The Supreme Court on Monday adjourned the loan moratorium case until October 5, giving the Center, the Reserve Bank of India (RBI) and the banks more time to work together and file a concrete response to their position. on the waiver of interest received during the moratorium period. .
Solicitor General Tushar Mehta, for the Center, argued in court that the government is at a very advanced stage in its decision-making process. He asked for a little more time to record full details of what action the government should take, considering all sectors on the issue of the loan moratorium.
He also apologized for the delay and said, “Some things are beyond my control.”

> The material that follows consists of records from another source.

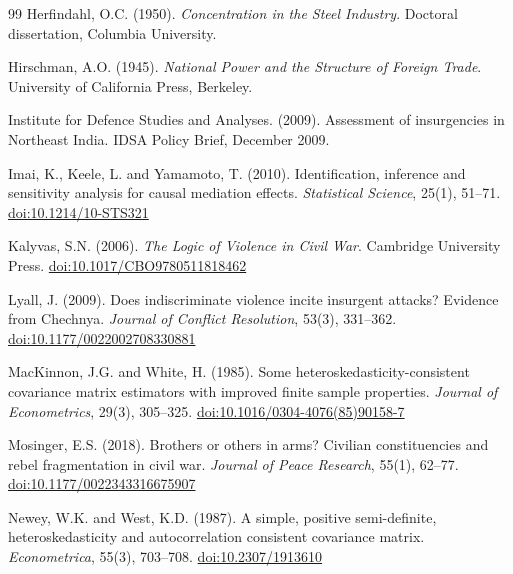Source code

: \documentclass[12pt,a4paper]{article}
\begin{document}
{\begin{thebibliography}{99}
Herfindahl, O.C. (1950). \textit{Concentration in the Steel Industry}. Doctoral dissertation, Columbia University.

Hirschman, A.O. (1945). \textit{National Power and the Structure of Foreign Trade}. University of California Press, Berkeley.

Institute for Defence Studies and Analyses. (2009). Assessment of insurgencies in Northeast India. IDSA Policy Brief, December 2009.

Imai, K., Keele, L. and Yamamoto, T. (2010). Identification, inference and sensitivity analysis for causal mediation effects. \textit{Statistical Science}, 25(1), 51--71. \href{https://doi.org/10.1214/10-STS321}{doi:10.1214/10-STS321}

Kalyvas, S.N. (2006). \textit{The Logic of Violence in Civil War}. Cambridge University Press. \href{https://doi.org/10.1017/CBO9780511818462}{doi:10.1017/CBO9780511818462}

Lyall, J. (2009). Does indiscriminate violence incite insurgent attacks? Evidence from Chechnya. \textit{Journal of Conflict Resolution}, 53(3), 331--362. \href{https://doi.org/10.1177/0022002708330881}{doi:10.1177/0022002708330881}

MacKinnon, J.G. and White, H. (1985). Some heteroskedasticity-consistent covariance matrix estimators with improved finite sample properties. \textit{Journal of Econometrics}, 29(3), 305--325. \href{https://doi.org/10.1016/0304-4076(85)90158-7}{doi:10.1016/0304-4076(85)90158-7}

Mosinger, E.S. (2018). Brothers or others in arms? Civilian constituencies and rebel fragmentation in civil war. \textit{Journal of Peace Research}, 55(1), 62--77. \href{https://doi.org/10.1177/0022343316675907}{doi:10.1177/0022343316675907}

Newey, W.K. and West, K.D. (1987). A simple, positive semi-definite, heteroskedasticity and autocorrelation consistent covariance matrix. \textit{Econometrica}, 55(3), 703--708. \href{https://doi.org/10.2307/1913610}{doi:10.2307/1913610}


\end{thebibliography}}
\end{document}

Lead counsel Rajiv Dutta, representing the claimant, opposed the adjournment and pleaded for the case to be heard and entered as soon as possible.

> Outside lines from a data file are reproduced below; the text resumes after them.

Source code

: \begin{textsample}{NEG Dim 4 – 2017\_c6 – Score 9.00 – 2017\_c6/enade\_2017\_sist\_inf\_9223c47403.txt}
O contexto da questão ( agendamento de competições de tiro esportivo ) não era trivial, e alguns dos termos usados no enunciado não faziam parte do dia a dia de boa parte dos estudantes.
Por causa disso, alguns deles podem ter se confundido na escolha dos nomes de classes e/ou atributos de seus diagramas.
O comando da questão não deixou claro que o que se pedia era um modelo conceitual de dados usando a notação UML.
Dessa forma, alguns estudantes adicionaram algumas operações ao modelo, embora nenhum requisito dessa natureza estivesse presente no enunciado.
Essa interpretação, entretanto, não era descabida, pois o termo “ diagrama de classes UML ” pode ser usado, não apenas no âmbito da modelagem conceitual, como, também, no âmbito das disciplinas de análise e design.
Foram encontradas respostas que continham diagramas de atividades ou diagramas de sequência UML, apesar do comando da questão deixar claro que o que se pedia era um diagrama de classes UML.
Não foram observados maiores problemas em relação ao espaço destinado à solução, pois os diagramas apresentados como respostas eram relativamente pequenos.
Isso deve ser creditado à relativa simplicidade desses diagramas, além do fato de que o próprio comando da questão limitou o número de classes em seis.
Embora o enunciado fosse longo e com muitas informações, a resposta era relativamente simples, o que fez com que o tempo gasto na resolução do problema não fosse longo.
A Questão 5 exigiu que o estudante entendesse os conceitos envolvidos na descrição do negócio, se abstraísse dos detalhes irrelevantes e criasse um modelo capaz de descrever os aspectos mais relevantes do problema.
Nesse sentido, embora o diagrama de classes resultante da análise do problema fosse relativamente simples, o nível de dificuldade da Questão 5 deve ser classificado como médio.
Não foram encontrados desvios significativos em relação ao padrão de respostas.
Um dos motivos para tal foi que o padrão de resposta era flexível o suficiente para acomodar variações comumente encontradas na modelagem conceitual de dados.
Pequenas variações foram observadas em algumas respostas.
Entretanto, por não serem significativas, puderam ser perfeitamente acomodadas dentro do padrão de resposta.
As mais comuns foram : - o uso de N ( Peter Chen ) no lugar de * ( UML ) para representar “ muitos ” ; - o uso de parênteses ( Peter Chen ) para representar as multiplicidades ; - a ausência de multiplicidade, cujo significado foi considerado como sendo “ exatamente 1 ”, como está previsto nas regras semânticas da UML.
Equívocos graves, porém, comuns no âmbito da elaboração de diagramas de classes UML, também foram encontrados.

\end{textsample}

However, the bench of the Supreme Court led by Judge Ashok Bhushan took note of Mehta’s submissions and allowed the request that more time is needed for decisions to be recorded.

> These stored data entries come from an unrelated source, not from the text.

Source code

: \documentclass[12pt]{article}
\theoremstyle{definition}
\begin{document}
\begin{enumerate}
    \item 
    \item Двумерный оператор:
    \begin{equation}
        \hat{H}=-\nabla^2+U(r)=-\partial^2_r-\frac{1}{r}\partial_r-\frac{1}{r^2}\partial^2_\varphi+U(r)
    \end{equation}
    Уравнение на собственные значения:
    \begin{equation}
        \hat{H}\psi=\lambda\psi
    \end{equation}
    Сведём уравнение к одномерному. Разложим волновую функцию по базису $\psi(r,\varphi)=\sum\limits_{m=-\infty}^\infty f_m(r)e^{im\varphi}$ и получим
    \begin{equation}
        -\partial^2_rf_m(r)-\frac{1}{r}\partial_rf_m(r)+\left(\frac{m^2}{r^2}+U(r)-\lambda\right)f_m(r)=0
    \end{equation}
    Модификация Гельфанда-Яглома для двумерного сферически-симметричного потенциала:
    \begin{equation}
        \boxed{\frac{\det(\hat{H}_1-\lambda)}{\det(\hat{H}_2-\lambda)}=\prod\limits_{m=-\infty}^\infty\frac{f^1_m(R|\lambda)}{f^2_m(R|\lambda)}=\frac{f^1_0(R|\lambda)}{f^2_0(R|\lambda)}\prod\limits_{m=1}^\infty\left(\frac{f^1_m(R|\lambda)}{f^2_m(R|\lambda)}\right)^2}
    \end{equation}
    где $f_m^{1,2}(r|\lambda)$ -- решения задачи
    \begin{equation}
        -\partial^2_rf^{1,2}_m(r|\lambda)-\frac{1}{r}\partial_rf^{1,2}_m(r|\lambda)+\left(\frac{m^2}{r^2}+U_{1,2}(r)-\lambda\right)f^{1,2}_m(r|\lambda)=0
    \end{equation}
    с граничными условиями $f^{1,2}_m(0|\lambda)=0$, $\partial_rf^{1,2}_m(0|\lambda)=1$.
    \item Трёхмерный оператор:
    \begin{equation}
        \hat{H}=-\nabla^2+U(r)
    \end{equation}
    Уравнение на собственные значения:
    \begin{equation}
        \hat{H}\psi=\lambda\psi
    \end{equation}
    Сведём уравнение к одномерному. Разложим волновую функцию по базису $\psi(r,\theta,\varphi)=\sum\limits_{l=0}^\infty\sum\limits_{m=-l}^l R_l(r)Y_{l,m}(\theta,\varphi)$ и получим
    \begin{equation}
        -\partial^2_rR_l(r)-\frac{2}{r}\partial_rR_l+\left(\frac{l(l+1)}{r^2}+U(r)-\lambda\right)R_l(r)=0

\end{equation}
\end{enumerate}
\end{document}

The Supreme Court, also comprising Justices R. Subhash Reddy and MR Shah, heard a batch of petitions asking for waiver of interest, or waiver of interest on interest, on IMEs suspended during extended moratorium period amid lockdown national due to the covid -19 outbreak.
On September 10, the court gave the Center, the RBI and the banks two weeks to work together and file a concrete response on their position on waiving interest earned during the loan moratorium and related issues. The court also ordered a temporary extension of the moratorium on loans until September 28, instructing banks not to mark any loans as non-performing until further notice.
In addition, the court noted in its order that a committee of experts had been formed to consider all issues and that the government would take action.
On September 3, the court adopted an interim instruction stating that accounts not reported as non-performing assets (NPA) as of August 31 will not be reported as NPA until further notice. The interim order was extended on the last hearing date.
On May 22, the central bank extended the moratorium on term loans until August 31 as part of the nationwide lockdown due to covid-19. In March, the central bank authorized a three-month moratorium on payment of IMEs and other loans on the payment of all term loans due between March 1 and May 31.
Petitioner Gajendra Sharma argued in his plea that interest would continue to accrue during the moratorium, which the borrower would ultimately have to pay. He argued that no interest should be charged during the moratorium because people are facing “extreme hardship”. The petition also stated that it would be difficult to pay additional interest on top of regular IMEs.